╔══

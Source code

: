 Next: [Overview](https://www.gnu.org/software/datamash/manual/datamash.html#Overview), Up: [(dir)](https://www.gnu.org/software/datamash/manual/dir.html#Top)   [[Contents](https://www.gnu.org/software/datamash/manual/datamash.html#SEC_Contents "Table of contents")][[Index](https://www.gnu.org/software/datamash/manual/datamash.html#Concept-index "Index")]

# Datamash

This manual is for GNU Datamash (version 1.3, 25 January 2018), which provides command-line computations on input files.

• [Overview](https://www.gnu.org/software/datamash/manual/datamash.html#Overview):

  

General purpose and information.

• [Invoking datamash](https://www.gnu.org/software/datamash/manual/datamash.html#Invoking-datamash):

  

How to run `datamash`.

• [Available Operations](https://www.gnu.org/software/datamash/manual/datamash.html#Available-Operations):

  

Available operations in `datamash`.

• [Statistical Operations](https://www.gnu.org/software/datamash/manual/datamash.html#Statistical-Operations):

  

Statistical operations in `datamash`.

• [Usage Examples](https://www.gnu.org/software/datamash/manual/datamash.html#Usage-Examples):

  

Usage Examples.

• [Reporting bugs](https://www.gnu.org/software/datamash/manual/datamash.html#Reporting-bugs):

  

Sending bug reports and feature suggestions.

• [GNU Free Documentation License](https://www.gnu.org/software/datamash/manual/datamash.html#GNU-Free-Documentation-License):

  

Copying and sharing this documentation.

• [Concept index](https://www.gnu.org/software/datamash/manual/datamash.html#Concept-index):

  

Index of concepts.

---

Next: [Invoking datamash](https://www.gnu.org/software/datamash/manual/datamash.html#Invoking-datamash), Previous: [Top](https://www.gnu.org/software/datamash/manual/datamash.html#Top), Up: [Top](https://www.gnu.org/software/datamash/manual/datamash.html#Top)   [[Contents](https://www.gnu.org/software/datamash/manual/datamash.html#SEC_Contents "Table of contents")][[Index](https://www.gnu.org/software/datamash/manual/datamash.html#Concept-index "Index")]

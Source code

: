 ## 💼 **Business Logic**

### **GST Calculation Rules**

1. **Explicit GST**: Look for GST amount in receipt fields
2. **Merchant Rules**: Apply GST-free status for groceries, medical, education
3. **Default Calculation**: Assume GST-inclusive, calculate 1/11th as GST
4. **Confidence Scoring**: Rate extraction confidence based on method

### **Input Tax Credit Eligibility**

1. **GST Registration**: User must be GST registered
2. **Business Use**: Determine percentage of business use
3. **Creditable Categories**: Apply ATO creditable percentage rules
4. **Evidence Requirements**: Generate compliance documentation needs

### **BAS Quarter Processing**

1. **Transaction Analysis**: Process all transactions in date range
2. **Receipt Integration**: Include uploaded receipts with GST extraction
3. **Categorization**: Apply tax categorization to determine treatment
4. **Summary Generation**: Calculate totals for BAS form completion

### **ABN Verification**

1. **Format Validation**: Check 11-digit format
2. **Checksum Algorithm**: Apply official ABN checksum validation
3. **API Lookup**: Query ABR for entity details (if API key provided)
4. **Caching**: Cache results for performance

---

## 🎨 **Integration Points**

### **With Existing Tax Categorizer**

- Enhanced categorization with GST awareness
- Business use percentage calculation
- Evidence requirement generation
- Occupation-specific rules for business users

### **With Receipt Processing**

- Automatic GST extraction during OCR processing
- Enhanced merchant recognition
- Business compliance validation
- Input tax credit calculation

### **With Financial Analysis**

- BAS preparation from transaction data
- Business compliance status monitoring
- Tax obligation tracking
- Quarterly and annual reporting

╚══

- **TO DO**:
Go through the material above and count the lines that include "Analysis". Give the number alone.

- **ANSWER SPACE**:
2